Johnston's own search isn't resolved, but then, neither is his life. As he says at one point to the young man who may or may not be his missing son, his philosophy boils down to "The past is gone, the future isn't here yet, and all we have is right now." The last shot we have of Johnston is him staring ahead, caught between what's over and what hasn't happened -- and what, maybe will happen.

* Jarmusch came to mind a few days ago, when I watched Rancho Deluxe, a love-it-or-hate-it 1975 stoner classic -- although my use of stoner here means this story of a pair of cattle-rustlers seems to have been written while stoned. Laidback, dry, and I thought hilarious comedy. Slim Pickens is a jewel: the greatest old coot in movies, short of Walter Brennan.

And Charlene Dallas, girl of my dreams, whatever happened to you? I love it when she breaks into a Broadway show tune at the dinner table, or when she hornily attacks Harry Dean Stanton, and her closing line is one of my favorites: "C'mon Henry, let's blow this pop stand. I wanna get to Great Falls and spend my cut."

Part of the reason I like the movie, or have a fondness for it in memory, is that it was one of those movies that hit you at certain times in youth that kind of opens a window into adult life at some level. I am thinking particularly of the love scene between Jeff Bridges and Patti D'Arbanville, which was comic and goofy but also very sweaty and raw and real-seeming.

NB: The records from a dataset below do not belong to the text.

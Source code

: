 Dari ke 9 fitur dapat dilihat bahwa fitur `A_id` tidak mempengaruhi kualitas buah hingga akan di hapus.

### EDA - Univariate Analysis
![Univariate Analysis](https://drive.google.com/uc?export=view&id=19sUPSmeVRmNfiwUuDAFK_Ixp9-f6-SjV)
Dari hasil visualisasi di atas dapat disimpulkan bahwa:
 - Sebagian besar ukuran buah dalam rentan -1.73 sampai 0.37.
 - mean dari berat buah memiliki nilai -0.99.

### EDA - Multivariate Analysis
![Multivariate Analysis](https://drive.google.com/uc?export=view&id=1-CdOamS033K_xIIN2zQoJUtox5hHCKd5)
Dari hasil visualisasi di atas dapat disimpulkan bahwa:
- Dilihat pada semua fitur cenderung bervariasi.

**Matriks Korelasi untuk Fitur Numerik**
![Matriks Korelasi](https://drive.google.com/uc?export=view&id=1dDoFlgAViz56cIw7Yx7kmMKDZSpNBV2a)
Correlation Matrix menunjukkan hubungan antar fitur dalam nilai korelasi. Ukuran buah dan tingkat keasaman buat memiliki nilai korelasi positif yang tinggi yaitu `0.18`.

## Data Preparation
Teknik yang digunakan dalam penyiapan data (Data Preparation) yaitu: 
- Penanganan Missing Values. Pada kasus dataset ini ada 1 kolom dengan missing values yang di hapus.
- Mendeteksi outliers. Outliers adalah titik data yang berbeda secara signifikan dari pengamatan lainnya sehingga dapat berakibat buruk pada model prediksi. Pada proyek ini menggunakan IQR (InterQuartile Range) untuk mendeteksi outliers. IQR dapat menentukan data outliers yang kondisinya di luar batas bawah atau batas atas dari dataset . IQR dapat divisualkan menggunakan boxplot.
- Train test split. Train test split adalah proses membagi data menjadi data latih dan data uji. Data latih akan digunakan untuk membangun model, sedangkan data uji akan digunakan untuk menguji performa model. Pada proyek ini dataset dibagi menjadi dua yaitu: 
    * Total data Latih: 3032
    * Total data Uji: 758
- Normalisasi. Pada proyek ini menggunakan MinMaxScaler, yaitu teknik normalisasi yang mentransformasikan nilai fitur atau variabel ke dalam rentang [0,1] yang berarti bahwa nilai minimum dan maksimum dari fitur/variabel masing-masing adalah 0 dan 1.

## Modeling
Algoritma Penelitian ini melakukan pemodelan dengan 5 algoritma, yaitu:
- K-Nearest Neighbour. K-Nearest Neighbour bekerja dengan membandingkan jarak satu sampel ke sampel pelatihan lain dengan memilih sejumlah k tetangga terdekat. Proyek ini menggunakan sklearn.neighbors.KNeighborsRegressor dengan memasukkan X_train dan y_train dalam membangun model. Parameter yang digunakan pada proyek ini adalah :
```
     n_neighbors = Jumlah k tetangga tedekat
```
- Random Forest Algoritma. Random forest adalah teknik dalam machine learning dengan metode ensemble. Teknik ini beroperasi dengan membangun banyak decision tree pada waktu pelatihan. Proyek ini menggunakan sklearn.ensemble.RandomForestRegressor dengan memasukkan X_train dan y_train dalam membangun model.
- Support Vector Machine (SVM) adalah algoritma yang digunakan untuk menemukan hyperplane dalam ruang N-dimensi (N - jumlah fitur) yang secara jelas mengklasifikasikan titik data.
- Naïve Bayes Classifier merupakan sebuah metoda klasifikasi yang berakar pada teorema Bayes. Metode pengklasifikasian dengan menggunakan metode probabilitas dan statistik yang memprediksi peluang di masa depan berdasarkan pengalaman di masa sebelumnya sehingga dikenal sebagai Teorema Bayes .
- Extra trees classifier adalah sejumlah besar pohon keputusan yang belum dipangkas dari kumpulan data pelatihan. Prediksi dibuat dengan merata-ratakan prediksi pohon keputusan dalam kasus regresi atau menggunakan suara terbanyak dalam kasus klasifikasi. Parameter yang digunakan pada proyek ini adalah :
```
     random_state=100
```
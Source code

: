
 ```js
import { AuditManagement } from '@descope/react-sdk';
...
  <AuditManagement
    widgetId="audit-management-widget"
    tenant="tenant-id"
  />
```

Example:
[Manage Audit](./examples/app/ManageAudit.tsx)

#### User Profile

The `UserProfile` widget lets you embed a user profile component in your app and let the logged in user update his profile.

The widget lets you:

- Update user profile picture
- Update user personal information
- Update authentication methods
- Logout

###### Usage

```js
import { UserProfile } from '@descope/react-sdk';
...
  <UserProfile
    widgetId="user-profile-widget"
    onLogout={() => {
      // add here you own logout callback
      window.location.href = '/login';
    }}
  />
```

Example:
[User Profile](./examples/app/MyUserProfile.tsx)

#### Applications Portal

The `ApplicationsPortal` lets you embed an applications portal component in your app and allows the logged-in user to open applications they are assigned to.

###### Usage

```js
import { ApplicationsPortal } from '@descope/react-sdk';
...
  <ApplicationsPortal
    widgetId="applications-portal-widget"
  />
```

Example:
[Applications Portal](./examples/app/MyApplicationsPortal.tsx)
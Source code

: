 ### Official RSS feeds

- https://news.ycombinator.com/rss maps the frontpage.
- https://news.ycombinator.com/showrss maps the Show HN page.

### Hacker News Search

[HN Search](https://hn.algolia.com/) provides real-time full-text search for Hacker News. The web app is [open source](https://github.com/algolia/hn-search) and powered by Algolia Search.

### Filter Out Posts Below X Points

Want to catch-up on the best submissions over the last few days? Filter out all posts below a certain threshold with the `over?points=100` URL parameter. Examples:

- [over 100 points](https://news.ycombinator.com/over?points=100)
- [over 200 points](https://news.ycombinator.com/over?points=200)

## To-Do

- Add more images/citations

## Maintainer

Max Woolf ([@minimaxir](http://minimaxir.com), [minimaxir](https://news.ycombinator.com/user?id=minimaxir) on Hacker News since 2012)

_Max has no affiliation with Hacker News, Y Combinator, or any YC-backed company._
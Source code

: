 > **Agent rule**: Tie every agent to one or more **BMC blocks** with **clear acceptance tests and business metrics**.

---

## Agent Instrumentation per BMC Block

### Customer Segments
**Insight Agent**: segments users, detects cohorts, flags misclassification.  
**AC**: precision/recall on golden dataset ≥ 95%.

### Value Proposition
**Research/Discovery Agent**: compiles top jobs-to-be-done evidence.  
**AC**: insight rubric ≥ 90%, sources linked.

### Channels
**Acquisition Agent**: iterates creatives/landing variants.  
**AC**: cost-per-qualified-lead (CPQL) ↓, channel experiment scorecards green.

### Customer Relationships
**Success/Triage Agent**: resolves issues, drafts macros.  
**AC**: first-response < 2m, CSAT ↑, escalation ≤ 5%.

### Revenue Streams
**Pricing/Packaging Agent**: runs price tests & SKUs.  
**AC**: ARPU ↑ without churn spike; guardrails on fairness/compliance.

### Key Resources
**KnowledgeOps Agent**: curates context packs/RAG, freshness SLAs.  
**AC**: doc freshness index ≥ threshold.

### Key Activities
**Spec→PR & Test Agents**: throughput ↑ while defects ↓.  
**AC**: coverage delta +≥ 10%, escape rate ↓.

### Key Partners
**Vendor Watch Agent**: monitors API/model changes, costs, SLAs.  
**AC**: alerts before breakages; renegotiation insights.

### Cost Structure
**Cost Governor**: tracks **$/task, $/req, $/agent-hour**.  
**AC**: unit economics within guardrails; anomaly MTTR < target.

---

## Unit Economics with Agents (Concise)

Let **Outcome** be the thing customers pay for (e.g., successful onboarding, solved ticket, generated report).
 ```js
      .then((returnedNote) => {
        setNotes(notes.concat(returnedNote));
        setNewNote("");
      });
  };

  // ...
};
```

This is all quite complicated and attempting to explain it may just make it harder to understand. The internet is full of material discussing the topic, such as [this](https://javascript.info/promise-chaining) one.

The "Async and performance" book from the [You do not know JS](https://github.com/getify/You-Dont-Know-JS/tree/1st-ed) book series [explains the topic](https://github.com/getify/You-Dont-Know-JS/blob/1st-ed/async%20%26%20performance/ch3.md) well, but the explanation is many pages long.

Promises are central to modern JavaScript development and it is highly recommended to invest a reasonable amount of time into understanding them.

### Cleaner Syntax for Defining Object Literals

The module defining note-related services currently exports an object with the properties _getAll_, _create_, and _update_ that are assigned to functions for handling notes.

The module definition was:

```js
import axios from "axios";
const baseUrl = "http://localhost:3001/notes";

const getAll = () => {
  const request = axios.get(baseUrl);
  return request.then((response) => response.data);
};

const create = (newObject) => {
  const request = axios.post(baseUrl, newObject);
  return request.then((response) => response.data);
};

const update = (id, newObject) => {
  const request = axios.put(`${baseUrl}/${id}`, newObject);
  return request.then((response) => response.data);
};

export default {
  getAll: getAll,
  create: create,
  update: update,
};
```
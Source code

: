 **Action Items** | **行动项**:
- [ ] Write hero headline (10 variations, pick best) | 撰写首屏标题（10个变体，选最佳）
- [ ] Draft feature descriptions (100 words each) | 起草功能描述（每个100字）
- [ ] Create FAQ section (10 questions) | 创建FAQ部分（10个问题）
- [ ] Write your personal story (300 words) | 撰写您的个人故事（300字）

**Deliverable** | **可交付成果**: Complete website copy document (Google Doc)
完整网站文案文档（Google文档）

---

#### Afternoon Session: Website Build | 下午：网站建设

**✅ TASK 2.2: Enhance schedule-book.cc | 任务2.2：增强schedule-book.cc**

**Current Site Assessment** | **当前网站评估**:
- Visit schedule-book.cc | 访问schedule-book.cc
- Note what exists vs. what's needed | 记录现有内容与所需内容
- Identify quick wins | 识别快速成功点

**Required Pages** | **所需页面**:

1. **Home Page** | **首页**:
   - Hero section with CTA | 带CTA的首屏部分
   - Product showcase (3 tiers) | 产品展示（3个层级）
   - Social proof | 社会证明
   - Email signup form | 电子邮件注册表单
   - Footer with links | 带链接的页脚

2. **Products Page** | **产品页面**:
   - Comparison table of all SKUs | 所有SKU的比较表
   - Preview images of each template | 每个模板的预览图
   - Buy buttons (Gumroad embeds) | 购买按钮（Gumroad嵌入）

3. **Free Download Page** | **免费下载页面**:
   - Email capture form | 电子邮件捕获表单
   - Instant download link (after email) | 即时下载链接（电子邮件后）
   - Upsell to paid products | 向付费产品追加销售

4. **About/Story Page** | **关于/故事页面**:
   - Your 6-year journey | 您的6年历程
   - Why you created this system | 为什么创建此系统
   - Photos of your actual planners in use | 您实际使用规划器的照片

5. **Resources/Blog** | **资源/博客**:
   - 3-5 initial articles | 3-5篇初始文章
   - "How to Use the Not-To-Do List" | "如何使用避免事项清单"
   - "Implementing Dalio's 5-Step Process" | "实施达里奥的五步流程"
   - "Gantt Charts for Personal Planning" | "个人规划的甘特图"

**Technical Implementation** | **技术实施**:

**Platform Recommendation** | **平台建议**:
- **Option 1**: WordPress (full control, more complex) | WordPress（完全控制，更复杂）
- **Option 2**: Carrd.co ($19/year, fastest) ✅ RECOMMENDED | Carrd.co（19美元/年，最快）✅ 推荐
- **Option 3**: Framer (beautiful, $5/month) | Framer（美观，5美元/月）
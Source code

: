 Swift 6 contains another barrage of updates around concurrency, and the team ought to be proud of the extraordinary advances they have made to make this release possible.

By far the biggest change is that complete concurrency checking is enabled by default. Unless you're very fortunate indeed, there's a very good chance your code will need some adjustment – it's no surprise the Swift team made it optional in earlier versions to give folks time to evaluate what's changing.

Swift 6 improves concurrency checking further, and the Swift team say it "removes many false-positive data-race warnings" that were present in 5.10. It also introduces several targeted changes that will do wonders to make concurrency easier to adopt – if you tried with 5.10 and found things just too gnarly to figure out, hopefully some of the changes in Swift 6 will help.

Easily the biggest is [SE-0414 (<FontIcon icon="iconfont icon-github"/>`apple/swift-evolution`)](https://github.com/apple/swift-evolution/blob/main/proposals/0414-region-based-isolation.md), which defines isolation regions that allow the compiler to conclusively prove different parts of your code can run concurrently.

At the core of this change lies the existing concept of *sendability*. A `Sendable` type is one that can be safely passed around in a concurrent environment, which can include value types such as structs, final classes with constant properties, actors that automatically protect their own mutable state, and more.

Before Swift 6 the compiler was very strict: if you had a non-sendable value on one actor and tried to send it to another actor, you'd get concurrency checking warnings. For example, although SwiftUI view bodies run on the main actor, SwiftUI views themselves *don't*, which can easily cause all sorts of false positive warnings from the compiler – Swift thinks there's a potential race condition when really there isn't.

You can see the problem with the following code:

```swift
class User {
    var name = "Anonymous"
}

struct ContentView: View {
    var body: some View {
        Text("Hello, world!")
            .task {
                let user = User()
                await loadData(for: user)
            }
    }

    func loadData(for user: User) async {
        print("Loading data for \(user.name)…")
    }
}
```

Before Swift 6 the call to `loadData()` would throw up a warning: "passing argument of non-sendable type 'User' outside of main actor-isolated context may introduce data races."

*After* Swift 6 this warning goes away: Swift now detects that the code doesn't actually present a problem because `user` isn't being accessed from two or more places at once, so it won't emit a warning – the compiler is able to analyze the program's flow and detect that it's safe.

* Yesterday I picked up this cheapee DVD on the urging of the store owner, a friend and a great fan of film noir obscurities: the 1948 thriller Open Secret, starring John Ireland and Jane Randolph. Very obviously done on the cheap and rather incompetently shot, directed and acted, but it's pretty painless at 68 quick-moving minutes. The plot involves a secret group of anti-Semitic louts and losers who are trying to scare off Jews, and it's apparently one of the first to tackle the subject, which it does with pardonable earnestness.

* Read James Agee's script for The Night of the Hunter this morning. The story goes that director Charles Laughton mostly rewrote Agee's treatment of the Davis Grubb novel, but I couldn't tell that he had done a helluva lot. Scene for scene, Agee's script is 95 percent the movie I remember, but I'd have to watch it again to be perfectly sure.

* Note to self: read David Weddle's bio of Sam Peckinpah. Watched The Wild Bunch and Straw Dogs back to back. I wrote a little essay on Straw Dogs years ago and the thoughts I had then kept coming back to me, about how it is about the code people live by, and it both endorses and questions it. Brilliantly paced, too; the last half-hour is the kind of raw relentless nightmare people just don't know how to make anymore.